[Excerpted records]

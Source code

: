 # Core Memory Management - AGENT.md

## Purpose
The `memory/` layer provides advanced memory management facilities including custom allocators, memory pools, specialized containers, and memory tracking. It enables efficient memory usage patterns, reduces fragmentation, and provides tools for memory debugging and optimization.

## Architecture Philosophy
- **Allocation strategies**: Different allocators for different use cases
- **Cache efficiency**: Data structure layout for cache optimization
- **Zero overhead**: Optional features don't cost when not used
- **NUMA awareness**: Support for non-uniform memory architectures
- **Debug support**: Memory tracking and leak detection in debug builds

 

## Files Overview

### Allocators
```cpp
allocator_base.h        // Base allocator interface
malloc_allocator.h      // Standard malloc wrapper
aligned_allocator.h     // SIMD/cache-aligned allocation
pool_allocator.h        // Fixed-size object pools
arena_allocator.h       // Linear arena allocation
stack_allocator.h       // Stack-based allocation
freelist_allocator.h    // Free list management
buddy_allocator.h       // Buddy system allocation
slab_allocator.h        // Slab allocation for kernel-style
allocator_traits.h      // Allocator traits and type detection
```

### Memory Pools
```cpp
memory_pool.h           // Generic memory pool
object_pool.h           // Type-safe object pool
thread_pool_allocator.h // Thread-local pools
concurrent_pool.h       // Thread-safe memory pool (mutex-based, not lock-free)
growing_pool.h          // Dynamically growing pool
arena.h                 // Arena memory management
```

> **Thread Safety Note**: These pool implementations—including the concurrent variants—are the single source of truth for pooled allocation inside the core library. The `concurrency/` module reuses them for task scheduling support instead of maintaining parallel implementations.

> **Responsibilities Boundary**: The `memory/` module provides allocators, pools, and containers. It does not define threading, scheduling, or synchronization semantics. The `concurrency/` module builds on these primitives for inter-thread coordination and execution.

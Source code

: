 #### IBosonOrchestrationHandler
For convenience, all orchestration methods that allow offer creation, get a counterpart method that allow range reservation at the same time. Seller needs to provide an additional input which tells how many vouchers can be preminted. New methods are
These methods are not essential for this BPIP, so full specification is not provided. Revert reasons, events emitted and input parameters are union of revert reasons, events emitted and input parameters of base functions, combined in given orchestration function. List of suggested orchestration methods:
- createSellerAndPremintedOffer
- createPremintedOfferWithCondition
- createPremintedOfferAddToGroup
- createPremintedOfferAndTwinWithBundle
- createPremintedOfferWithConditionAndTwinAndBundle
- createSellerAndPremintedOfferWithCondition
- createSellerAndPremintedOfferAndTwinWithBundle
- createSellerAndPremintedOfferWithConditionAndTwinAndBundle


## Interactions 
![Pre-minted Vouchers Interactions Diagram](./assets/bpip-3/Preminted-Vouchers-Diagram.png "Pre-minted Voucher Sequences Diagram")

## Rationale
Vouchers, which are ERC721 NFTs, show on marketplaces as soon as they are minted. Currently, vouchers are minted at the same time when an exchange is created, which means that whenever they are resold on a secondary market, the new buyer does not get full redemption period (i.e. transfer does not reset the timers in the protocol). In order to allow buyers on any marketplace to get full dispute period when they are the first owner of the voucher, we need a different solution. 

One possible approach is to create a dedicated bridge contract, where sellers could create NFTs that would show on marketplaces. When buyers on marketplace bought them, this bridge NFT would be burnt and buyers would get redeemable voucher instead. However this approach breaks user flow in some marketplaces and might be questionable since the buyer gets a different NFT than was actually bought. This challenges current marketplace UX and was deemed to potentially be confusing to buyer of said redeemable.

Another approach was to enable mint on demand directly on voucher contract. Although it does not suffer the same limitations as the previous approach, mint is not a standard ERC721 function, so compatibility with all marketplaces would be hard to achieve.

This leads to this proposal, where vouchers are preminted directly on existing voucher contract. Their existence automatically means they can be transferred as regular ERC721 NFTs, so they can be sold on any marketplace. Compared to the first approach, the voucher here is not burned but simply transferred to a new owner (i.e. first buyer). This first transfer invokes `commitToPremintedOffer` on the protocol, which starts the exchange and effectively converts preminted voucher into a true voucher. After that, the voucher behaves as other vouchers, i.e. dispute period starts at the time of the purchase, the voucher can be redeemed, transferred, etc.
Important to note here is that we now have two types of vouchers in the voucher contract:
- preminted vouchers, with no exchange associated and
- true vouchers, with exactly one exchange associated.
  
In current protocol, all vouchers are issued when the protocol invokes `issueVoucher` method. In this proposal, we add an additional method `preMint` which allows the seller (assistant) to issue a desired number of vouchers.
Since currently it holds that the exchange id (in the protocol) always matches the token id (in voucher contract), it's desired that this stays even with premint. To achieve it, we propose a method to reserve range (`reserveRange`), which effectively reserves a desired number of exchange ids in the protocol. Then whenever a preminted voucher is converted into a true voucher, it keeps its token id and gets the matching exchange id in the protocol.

[/Excerpted records]
[Excerpted records]

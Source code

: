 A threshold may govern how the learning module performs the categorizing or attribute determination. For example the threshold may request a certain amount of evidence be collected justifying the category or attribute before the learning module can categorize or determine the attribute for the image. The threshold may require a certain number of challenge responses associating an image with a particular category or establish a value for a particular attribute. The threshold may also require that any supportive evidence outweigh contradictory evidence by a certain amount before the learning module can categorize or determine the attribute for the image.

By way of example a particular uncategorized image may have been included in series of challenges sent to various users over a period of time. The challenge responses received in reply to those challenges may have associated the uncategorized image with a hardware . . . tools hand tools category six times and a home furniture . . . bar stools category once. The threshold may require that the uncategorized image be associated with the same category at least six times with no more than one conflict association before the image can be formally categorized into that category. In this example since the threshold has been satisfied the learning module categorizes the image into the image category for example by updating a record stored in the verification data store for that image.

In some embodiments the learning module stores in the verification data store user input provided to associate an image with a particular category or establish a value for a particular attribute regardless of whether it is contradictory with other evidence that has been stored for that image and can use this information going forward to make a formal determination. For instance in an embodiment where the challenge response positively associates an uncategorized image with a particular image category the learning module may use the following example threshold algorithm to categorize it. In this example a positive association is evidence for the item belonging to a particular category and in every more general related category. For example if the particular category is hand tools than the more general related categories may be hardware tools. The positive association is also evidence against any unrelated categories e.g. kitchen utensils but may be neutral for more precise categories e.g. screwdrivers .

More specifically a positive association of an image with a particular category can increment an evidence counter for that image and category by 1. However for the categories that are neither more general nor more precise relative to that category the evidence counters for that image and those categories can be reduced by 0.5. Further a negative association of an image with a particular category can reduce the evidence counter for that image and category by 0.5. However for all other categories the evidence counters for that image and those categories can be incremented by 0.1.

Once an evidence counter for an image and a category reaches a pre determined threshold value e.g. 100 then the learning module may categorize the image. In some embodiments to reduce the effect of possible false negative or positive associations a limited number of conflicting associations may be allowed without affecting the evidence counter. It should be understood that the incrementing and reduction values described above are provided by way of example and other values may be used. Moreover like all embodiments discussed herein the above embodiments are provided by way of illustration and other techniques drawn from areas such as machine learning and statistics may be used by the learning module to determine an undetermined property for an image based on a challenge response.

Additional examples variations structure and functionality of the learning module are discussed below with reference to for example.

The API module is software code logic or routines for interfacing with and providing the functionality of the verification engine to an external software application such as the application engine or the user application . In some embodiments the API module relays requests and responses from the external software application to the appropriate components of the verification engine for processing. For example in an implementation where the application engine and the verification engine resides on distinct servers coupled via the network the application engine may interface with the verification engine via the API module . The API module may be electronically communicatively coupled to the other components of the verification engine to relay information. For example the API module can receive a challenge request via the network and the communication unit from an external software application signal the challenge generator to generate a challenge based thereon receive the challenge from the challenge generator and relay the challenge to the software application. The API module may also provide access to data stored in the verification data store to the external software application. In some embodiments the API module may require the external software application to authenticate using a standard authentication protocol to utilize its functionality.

[/Excerpted records]
[Excerpted records]

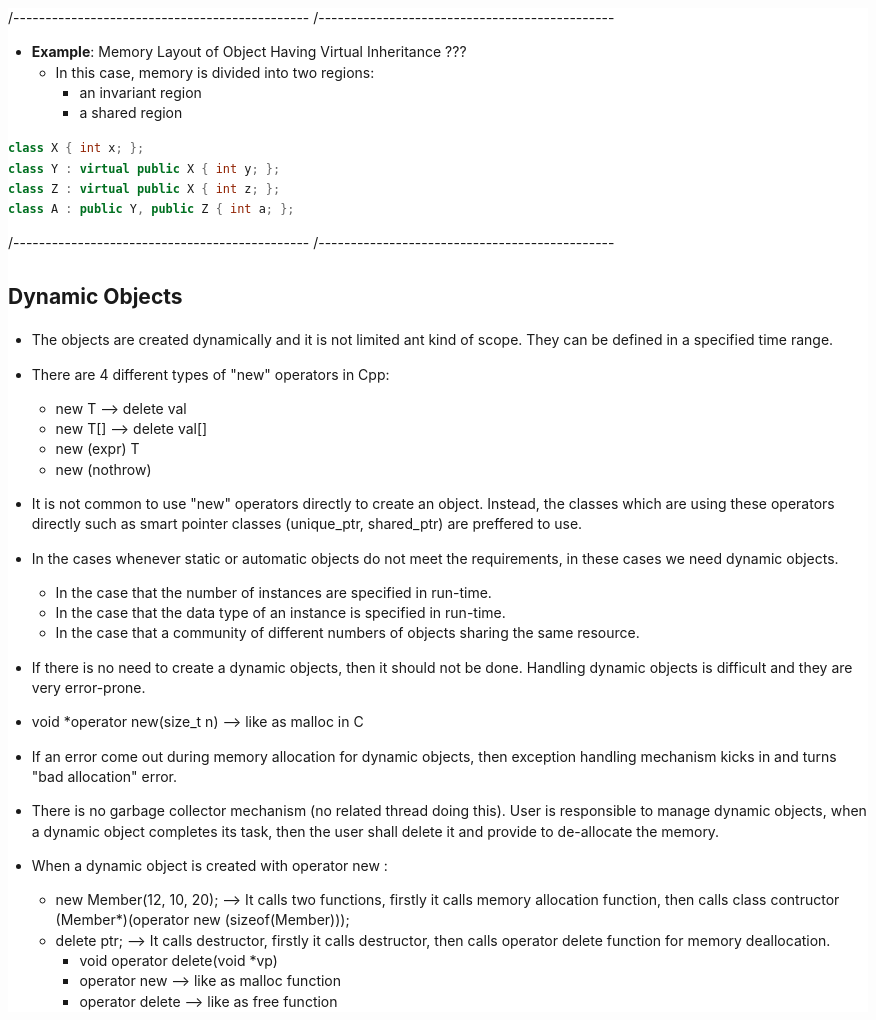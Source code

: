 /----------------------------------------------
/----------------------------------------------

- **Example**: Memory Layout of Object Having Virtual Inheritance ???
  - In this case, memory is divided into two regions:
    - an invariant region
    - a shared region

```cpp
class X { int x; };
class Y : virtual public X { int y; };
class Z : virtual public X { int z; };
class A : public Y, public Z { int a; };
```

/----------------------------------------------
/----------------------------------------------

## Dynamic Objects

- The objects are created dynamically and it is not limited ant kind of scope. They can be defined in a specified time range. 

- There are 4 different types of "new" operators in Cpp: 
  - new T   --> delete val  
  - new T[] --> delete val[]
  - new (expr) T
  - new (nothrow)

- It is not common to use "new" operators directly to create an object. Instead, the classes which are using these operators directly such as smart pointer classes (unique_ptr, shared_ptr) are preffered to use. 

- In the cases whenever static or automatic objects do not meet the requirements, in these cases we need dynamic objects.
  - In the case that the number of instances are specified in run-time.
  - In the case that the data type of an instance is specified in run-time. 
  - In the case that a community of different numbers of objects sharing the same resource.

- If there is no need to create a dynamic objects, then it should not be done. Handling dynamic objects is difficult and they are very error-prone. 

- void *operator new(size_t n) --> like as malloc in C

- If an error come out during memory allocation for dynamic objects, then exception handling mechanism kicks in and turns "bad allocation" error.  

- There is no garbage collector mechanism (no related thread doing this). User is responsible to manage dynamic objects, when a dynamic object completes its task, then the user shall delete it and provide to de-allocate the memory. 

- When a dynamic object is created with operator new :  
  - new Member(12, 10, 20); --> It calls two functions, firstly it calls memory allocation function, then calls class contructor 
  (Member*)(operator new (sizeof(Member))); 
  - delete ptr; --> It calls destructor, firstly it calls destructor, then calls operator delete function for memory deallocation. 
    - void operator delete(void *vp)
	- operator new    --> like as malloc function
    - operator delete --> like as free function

[/Excerpted records]

* Problem to solve:
Search the data above for "specified" and copy every line where it turns up.

* The completed task:
- The objects are created dynamically and it is not limited ant kind of scope. They can be defined in a specified time range. 
  - In the case that the number of instances are specified in run-time.
  - In the case that the data type of an instance is specified in run-time. 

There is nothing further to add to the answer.